For me B2 is a great fit and I am happy with it, but I don’t wan to mislead peope.
Great clarifications!
Enabling multi DC redundancy is really easy though. The other providers you mentioned may have it by default, but they’re also a lot more expensive.
I love that they let me pick my own redundancy strategy, without forcing me to pay for theirs
My current strategy might be a bit over the top,but it works.
I have two main entities that contain data worth backing up - the NAS and to a much smaller extend my Proxmox cluster (which is partly within my house,partly at Hetzner).
User PCs do not have any User data saved, they all work with network drives mapped to the NAS, only irrelevant amounts of data are stored on them that gets backed up via Free File Sync. For the Notebooks I use the same concept as we are using a WG VPN 99,9% of the time anyway,but some important folders get also synched via Free File Sync for offline use if no mobile connection is available.

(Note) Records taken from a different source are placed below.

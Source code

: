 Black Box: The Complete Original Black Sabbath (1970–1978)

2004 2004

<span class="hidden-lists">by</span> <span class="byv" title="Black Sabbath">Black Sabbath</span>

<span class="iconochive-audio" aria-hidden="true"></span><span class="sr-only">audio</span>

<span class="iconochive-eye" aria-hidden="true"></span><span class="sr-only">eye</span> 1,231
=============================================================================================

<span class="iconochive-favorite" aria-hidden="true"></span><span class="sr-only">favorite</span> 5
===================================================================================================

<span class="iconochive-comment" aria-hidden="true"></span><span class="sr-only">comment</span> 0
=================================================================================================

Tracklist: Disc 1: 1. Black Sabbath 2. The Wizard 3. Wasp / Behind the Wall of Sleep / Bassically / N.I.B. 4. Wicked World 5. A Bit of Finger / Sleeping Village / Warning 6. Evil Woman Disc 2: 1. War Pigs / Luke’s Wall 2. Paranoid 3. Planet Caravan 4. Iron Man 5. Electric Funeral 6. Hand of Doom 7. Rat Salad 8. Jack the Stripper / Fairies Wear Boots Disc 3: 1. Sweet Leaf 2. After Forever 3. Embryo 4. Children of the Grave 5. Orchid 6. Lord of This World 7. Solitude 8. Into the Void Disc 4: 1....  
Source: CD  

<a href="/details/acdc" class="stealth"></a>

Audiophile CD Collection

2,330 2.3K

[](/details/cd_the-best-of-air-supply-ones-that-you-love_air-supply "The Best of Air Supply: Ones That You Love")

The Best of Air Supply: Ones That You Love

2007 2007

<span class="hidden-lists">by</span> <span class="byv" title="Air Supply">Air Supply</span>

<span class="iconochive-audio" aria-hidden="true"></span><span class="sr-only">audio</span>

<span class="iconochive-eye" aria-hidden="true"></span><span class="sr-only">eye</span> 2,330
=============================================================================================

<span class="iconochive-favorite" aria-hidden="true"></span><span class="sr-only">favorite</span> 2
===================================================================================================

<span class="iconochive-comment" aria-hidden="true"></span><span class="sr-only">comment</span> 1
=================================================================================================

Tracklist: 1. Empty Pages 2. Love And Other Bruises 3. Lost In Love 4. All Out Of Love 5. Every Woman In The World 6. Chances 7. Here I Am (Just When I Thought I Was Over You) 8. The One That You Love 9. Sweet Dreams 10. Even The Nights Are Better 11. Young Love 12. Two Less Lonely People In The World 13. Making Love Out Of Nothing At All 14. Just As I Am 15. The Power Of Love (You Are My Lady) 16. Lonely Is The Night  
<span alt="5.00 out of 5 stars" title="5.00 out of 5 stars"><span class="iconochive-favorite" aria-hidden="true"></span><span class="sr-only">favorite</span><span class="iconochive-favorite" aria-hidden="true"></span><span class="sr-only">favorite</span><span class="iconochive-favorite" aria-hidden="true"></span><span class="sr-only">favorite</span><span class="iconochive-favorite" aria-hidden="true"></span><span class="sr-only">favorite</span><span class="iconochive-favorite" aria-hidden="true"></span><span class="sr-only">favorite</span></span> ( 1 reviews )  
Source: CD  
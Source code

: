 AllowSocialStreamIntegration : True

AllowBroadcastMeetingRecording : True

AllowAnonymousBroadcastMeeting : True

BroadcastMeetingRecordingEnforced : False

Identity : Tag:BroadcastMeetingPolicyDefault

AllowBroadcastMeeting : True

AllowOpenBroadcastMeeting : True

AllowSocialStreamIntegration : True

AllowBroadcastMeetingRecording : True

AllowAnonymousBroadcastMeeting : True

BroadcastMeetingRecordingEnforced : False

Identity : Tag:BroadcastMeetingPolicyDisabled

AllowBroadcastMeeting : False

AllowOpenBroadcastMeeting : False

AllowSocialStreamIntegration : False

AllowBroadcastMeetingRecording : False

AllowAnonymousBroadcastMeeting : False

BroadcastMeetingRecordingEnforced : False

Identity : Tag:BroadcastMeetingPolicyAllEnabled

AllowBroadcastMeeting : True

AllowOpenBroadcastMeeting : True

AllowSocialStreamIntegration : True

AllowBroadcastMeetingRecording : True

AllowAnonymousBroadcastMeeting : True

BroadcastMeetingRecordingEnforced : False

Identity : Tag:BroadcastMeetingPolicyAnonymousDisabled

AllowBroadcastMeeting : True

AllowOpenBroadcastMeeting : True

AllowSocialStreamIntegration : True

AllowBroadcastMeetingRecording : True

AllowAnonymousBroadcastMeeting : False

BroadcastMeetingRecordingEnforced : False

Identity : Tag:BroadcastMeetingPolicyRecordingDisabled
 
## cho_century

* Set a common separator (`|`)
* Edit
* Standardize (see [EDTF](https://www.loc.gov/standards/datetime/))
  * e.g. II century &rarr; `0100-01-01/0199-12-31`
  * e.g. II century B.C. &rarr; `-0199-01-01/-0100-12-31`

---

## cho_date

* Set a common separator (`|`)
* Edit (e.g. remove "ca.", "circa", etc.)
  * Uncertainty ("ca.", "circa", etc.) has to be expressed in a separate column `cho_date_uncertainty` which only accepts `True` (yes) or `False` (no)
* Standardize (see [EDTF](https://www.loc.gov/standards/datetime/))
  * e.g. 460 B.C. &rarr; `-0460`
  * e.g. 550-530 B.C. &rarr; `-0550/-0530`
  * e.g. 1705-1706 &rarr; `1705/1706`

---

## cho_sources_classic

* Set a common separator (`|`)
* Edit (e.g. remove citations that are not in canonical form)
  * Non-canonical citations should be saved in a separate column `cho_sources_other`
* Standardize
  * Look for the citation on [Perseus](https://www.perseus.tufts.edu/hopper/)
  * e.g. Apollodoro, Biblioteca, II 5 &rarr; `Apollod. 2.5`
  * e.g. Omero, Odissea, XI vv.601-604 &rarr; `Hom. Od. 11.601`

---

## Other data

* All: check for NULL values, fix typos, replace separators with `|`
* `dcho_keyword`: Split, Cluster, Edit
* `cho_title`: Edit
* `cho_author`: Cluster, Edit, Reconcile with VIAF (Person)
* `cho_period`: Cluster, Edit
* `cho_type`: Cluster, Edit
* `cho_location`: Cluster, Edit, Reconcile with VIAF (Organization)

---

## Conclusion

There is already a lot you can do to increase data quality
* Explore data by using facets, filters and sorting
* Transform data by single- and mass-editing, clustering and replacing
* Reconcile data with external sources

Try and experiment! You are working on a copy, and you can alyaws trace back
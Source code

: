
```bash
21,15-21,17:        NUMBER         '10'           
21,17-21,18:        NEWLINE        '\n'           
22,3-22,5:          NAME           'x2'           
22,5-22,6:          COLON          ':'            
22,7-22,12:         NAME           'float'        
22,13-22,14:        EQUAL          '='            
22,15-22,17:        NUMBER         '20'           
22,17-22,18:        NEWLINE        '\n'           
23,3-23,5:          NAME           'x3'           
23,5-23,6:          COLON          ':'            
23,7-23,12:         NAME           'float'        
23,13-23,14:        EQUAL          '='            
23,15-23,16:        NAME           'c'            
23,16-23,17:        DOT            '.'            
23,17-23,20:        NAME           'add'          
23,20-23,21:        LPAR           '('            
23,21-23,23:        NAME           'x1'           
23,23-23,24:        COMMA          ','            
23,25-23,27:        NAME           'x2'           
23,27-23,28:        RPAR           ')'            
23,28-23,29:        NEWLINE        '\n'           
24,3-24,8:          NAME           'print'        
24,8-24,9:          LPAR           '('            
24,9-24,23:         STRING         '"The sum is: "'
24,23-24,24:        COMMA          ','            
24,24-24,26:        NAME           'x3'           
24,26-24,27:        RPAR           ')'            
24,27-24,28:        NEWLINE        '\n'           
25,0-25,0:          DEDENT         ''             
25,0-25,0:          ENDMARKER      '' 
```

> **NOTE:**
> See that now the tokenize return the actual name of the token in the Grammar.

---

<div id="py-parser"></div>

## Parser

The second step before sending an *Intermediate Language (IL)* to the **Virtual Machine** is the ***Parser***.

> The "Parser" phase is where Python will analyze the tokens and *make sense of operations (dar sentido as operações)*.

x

For proper backups I have basically three classes of data that I maintain: Prio 1: The real real important stuff. Photos of once in a lifetime events, important documents, etc. Prio 2: The stuff you still don’t want to loose. All other photos, the scanned documents, home folders, VMs/LXX backups, configurations, etc. Prio3: Everything else,mostly data that could be downloaded again. Easily. Movies, etc.
Prio3 data is currently only living in the NAS and does get backed up once in a while on a external hard drive. It’s mainly backed up as I am lazy and in case the NAS craps out I don’t want to reload all the stuff…that would take months.
Prio2 data gets backed up fully: For the NAS data: It gets backed up to B2 with versioning according to my needs (usually 3d,2w,3m,1y,but that depends highly on the source). Additionally full external hard drive backups every few weeks. (I would kill to get my hands on a proper tape drive again,I had one back in the day,but it was used and old and died) Some data is also stored on Synology C2 atm,but I will replace that soon with another cloud provider, likely Hetzner.
For Proxmox: Basically the same, but I use TUXIS instead of B2 and Hetzner instead of Synology C2. Additionally I have a old PC with Proxmox backup server which turns on once a week and safes the whole cluster before turning off again. In the future this PC is planned to replace the External hard disk’s,but currently hard drive prices are insane.
For the P1 data: Same as above,but it’s definitely staying on a second cloud provider. Additionally I also create archive blue ray disk’s every few month. (Usually every 4). These go into the safe deposit box at my bank and additionally to a second storage location.
And of course I have detailed instructions about this in my will so even if both my wife and I die my kid can figure it out.
Backblaze 200% of the time.
The only thing that sucks about backblaze is that they’re not designed for enterprise. No account balances. No multi users.
It have a free service?
Well, no, but I use it for free.
Because backblaze doesn’t let you maintain an account balance, I almost had all my data get deleted one time my credit card false-positive blocked the payment (for “my protection”).
I ended up getting a credit card specifically for B2. I use it for nothing else.
Turns out some credit card companies dont charge you anything if your bill for the month is <$1. So, yeah, I accidentally get backblaze for free.
For devices like laptops and PCs. I use Urbackup to make backups.
For all the apps I host on Kubernetes I setup S3 backups to self hosted Minio.
I like S3 because I only pay for what I use and it has auto storage tiering.
Timely post.
I was about to make one because iDrive has decided to double their prices, probably because they could.
$30/tb/year to $50/tb/year is a pretty big jump, but they were also way under the market price so capitalism gonna capital and they’re “optimizing” or someshit.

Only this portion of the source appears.